Es necesario el hiato de su desaparición de nuestra vista, para que lo veamos allá donde está ahora. En lo alto, en nuestros hermanos, en el pan y el vino. En las obras que el Espíritu realiza en nuestra vida. Todo esto es verdad y decisivo para nosotros; pero, hoy, al final del año litúrgico, como signo del final de nuestra vida y de la completud de los tiempos, cuando la temporalidad se haga de modo definitivo cosa de Dios, podemos gritar: ¡Mirad! Él viene en las nubes, confirmando lo que ha hecho entre nosotros. Hemos caminado acá abajo con él; mas lo hemos hecho porque había un punto en nuestras vidas que nos atraía: su vuelta en la majestad de su reinado. Nada ha sido vano en nuestra vida; incluso lo más pequeño, el vaso de agua, la caricia al que la necesitaba, el tomar la mano del moribundo abandonado de todos. Porque el Señor está viniendo ya. Al final, es verdad, él es Rey. Creador y Rey del universo. Y en él, con él y por él, creados a su imagen y semejanza, también nosotros somos reyes.
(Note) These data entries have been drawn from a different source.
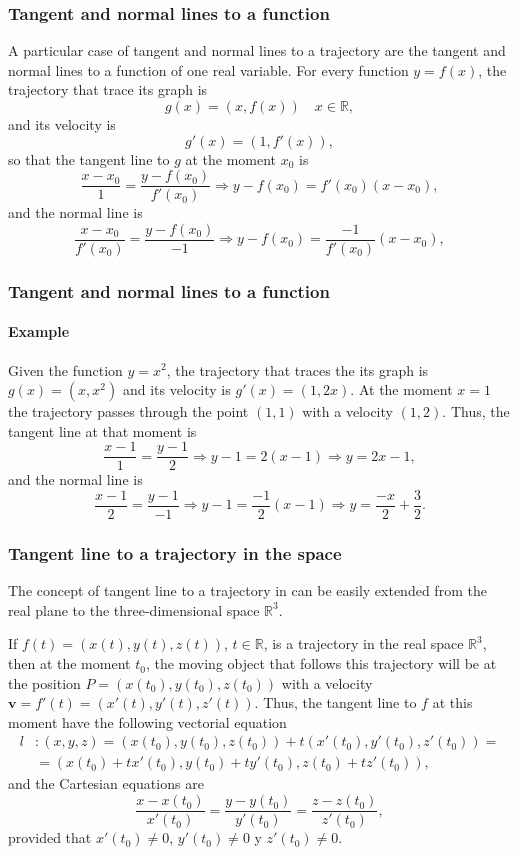 \begin{frame}
\frametitle{Tangent and normal lines to a function}
A particular case of tangent and normal lines to a trajectory are the tangent and normal lines to a function of one real variable. 
For every function $y=f(x)$, the trajectory that trace its graph is
\[
g(x) = (x,f(x))  \quad x\in \mathbb{R},
\]
and its velocity is 
\[
g'(x) = (1,f'(x)),
\]
so that the tangent line to $g$ at the moment $x_0$ is
\[
\frac{x-x_0}{1} = \frac{y-f(x_0)}{f'(x_0)} \Rightarrow y-f(x_0) = f'(x_0)(x-x_0),
\]
and the normal line is 
\[
\frac{x-x_0}{f'(x_0)} = \frac{y-f(x_0)}{-1} \Rightarrow y-f(x_0) = \frac{-1}{f'(x_0)}(x-x_0),
\]
\end{frame}


\begin{frame}
\frametitle{Tangent and normal lines to a function}
\framesubtitle{Example}
Given the function $y=x^2$, the trajectory that traces the its graph is $g(x)=(x,x^2)$ and its velocity is 
$g'(x)=(1,2x)$. At the moment $x=1$ the trajectory passes through the point $(1,1)$ with a velocity $(1,2)$.
Thus, the tangent line at that moment is 
\[
\frac{x-1}{1} = \frac{y-1}{2} \Rightarrow y-1 = 2(x-1) \Rightarrow y = 2x-1,
\]
and the normal line is 
\[
\frac{x-1}{2} = \frac{y-1}{-1} \Rightarrow y-1 = \frac{-1}{2}(x-1) \Rightarrow y = \frac{-x}{2}+\frac{3}{2}.
\]
\begin{center}

\end{center}
\end{frame}


\begin{frame}
\frametitle{Tangent line to a trajectory in the space}
The concept of tangent line to a trajectory in can be easily extended from the real plane to the three-dimensional space $\mathbb{R}^3$.

If $f(t)=(x(t),y(t),z(t))$, $t\in \mathbb{R}$, is a trajectory in the real space $\mathbb{R}^3$, then at the moment $t_0$, the moving object that follows this trajectory will be at the position $P=(x(t_0),y(t_0),z(t_0))$ with a velocity $\mathbf{v}=f'(t)=(x'(t),y'(t),z'(t))$.
Thus, the tangent line to $f$ at this moment have the following vectorial equation
\begin{align*}
l&: (x,y,z)=(x(t_0),y(t_0),z(t_0))+t(x'(t_0),y'(t_0),z'(t_0)) =\\
&= (x(t_0)+tx'(t_0),y(t_0)+ty'(t_0),z(t_0)+tz'(t_0)),
\end{align*}
and the Cartesian equations are 
\[
\frac{x-x(t_0)}{x'(t_0)}=\frac{y-y(t_0)}{y'(t_0)}=\frac{z-z(t_0)}{z'(t_0)},
\]
provided that $x'(t_0)\neq 0$, $y'(t_0)\neq 0$ y $z'(t_0)\neq 0$.
\end{frame}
Hoy lo sabemos, lo vivimos, lo cantamos. Lo disfrutamos. ¡Mirad!, está viniendo.
También nosotros le atravesamos con la lanzada en el costado, después de vejarle y clavarle en la cruz. Sí, es cierto; pero no importa. Nos amó de tal manera que con su sangre nos ha liberado de nuestros pecados y nos ha hecho suyos. Estamos perdonados. Todos. Desde entonces nuestras obras han sido suyas. Mejor, fueron obras nuestras porque él nos las regaló por medio de su Espíritu. Nosotros sólo pusimos nuestra fe en él. Nuestra única seguridad es esta: creemos en Jesucristo. Por más que, a veces, la fragilidad incrédula nos corroa. Pase lo que quiera pasar. Y hasta esto fue un regalo de quien ahora ya es también nuestro Padre. Nosotros somos su reino. Nos envuelve su majestad. Para siempre. No nos confundimos. Por eso oímos el grito de Dios: Yo soy el Alfa y la Omega, el que es, el que era y el que viene, el Todopoderoso. Hoy sabemos que eso que vivimos es verdad. Es la verdad misma de Dios. Buscábamos, y encontramos.